VelocityAutoCorrelations.py

# Mantid Repository : https://github.com/mantidproject/mantid
#
# Copyright © 2018 ISIS Rutherford Appleton Laboratory UKRI,
#   NScD Oak Ridge National Laboratory, European Spallation Source,
#   Institut Laue - Langevin & CSNS, Institute of High Energy Physics, CAS
# SPDX - License - Identifier: GPL - 3.0 +
# pylint: disable=too-many-branches,too-many-locals, invalid-name
from mantid.simpleapi import *
from mantid.kernel import *
from mantid.api import *

from scipy.io import netcdf
import numpy as np
import re
import time


class VelocityAutoCorrelations(PythonAlgorithm):

    def category(self):
        return "Simulation"

    def summary(self):
        return ("Imports trajectory data from an nMoldyn-generated .nc file and calculates velocity auto-correlations."
                "Analogous in some respects to the algorithm found in nMoldyn. Timestep must be specified in femtoseconds.")

    def PyInit(self):
        self.declareProperty(FileProperty('InputFile','',action=FileAction.Load),doc="Input .nc file with an MMTK trajectory")

        self.declareProperty("Timestep", "1.0", direction=Direction.Input,
                             doc="Specify the timestep between trajectory points in the simulation in fs")

        self.declareProperty(WorkspaceProperty('OutputWorkspace','',direction=Direction.Output),doc="Output workspace name")

    def PyExec(self):

        # Get file path
        file_name=self.getPropertyValue("InputFile")

        # Load trajectory file
        trajectory=netcdf.netcdf_file(file_name,mode="r")

        logger.information("Loading particle id's and coordinate array...")
        start_time=time.time()

        # netcdf object containing the particle id numbers
        description=(trajectory.variables["description"])[:]
        # Convert description object to string via for loop. The original object has strange formatting
        particleID = ''
        for i in description:
            particleID += i.decode('UTF-8')

        # Extract particle id's from string using regular expressions
        p_atoms=re.findall(r"A\('[a-z]+\d+',\d+", particleID)
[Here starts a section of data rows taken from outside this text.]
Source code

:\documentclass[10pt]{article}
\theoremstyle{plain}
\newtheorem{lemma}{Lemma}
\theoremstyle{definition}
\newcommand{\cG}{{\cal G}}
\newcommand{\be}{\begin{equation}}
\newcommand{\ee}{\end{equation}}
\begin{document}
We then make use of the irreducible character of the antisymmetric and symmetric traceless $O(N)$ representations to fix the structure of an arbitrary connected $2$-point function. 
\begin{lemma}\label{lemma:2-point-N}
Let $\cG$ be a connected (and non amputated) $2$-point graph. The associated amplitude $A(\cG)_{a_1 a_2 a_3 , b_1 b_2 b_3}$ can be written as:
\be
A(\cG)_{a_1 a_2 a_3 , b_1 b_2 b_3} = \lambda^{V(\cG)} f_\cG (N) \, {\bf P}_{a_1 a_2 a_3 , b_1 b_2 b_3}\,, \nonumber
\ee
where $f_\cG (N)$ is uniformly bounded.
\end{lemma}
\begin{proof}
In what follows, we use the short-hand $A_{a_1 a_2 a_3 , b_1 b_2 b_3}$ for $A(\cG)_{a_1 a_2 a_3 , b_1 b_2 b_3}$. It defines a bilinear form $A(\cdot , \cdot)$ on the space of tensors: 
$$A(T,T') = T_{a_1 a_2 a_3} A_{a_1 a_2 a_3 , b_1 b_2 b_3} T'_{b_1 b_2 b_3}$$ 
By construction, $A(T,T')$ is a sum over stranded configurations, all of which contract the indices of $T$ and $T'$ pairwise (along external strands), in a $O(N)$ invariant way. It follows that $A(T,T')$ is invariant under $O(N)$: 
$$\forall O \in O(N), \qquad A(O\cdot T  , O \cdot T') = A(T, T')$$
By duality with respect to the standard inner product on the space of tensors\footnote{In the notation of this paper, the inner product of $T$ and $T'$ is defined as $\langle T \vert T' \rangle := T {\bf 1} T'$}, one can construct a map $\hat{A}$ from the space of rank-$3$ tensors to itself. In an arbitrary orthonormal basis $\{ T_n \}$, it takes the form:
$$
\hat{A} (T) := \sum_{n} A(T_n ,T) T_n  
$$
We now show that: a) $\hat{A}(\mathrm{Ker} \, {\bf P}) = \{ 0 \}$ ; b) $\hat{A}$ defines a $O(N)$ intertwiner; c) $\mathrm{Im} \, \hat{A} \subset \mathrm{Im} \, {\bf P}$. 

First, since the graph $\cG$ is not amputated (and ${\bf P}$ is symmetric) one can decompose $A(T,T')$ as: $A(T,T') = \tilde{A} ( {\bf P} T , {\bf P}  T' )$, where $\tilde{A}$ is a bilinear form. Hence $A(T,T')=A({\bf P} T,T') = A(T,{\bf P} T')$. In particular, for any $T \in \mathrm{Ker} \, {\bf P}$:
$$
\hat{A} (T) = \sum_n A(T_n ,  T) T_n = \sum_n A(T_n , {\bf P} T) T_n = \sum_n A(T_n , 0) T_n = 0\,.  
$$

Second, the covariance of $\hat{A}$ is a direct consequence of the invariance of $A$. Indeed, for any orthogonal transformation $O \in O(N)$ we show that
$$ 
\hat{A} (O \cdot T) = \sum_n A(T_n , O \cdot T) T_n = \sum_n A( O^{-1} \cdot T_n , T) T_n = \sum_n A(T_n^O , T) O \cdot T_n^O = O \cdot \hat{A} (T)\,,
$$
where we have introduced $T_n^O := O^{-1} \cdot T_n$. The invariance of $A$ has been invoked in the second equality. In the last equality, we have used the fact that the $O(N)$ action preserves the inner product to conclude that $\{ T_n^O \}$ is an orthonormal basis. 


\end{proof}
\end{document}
        # Many-to-one structures. Identify the set of atomic species present (list structure 'elements') in the
        # simulation and repackage particles into a dictionary 'particles_to_species' with structure id number -> species
        atoms_to_species={}
        species_to_atoms={}
        elements=[]

        # Populate the particles_to_species dictionary and the elements list
        for j in p_atoms:
            key=re.findall(r"',\d+",j)[0]
            key=int(re.findall(r"\d+",key)[0])
            element=re.findall(r"[a-z]+",j)[0]
            if element not in elements:
                elements.append(str(element))
            atoms_to_species[key]=str(element)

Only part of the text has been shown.